Quienes asistieron al nacimiento
de las primeras compañías comerciales en Holanda en el siglo XVII, quienes
vivieron la aparición de las fábricas textiles en Manchester en el siglo XIX, e
incluso quienes contemplaron la configuración de las grandes empresas fordistas
y de los incipientes conglomerados corporativos estadounidenses a lo largo de
los primeros dos tercios del siglo XX, no dejarían de mostrar su asombro ante
el poder acumulado hoy en día por las empresas transnacionales. Es más,
podríamos llegar a afirmar que el mismísimo Karl Marx (que no fue ni mucho
menos ajeno a las dinámicas de centralización y concentración del capital) se
quedaría perplejo si pudiera visualizar la dimensión global y el peso que las
grandes corporaciones han alcanzado en múltiples aspectos de nuestras vidas, de
todas y cada una de las personas y pueblos que vivimos en este mundo
globalizado.
Es precisamente a partir de la
actual fase de globalización neoliberal, iniciada hace cuatro décadas en el
contexto de la crisis de los 70, cuando las tendencias expansivas de las
empresas transnacionales se agudizan.
Éstas se convierten en los agentes que
con mayor fuerza impulsan una salida a dicha crisis desde el ahondamiento de
los valores civilizatorios vigentes (ánimo de lucro, maximización de la
ganancia, acumulación, crecimiento incesante), a través de una propuesta
política conocida como Consenso de Washington (desregulación, apertura,
flexibilización, limitación de las capacidades de los Estados).
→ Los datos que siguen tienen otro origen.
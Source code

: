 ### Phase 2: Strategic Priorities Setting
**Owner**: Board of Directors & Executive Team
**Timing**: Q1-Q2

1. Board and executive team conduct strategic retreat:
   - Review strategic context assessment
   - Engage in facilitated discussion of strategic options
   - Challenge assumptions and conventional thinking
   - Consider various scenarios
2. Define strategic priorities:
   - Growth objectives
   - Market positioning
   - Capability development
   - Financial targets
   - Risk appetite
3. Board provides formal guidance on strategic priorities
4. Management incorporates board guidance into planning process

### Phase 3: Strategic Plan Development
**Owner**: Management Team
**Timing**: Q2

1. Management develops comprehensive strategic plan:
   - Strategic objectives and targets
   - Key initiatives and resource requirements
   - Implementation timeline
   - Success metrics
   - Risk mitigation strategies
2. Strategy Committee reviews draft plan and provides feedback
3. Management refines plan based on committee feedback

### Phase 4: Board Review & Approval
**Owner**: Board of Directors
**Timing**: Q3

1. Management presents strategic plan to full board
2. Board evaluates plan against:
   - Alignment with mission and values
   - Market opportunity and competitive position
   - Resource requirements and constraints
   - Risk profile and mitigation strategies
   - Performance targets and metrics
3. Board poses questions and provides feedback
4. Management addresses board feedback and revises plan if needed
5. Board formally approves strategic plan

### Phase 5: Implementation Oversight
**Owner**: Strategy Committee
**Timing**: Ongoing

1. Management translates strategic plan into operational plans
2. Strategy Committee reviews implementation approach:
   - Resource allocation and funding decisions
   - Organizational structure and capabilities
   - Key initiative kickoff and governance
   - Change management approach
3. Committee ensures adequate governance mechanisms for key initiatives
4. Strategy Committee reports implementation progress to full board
La
implementación de dicha propuesta se ve favorecida por el disciplinamiento de
la clase trabajadora, por un lado, así como por las mejoras tecnológicas en el
transporte, la comunicación y la información, por el otro.
De esta manera, éstas asumen el
papel de agente hegemónico de la globalización neoliberal y amplían no sólo su
frontera espacial a lo largo y ancho del mundo, sino también su frontera
sectorial(incorporando progresivamente al mercado capitalista y controlando
ámbitos como la agricultura, los servicios, los bienes naturales, las patentes
sobre la propia vida, etc.), e incluso su frontera política(alcanzando una
capacidad de incidencia superior a la de los Estados y los pueblos).
Acumulan así un poder
extraordinario que se expande más allá de lo económico y que se evidencia
también en los ámbitos político, cultural y jurídico. En este sentido, y en lo
que respecta al poder económico, las empresas transnacionales se sitúan en el
centro de las grandes cadenas globales de producción, distribución,
comercialización, finanzas y comunicación, lo que les permite acumular
beneficios que superan en ocasiones las capacidades de los propios Estados.
Algunos ejemplos: Wal-Mart, la mayor empresa del mundo, maneja un volumen anual
de ventas que supera la suma del PIB de Colombia y Ecuador, mientras la
petrolera Shell tiene unos ingresos superiores al PIB de Emiratos Árabes
Unidos, al igual que el BBVA comparado con Guatemala.
Por supuesto, esta situación de
privilegio económico se traslada de manera natural a un poder político creciente.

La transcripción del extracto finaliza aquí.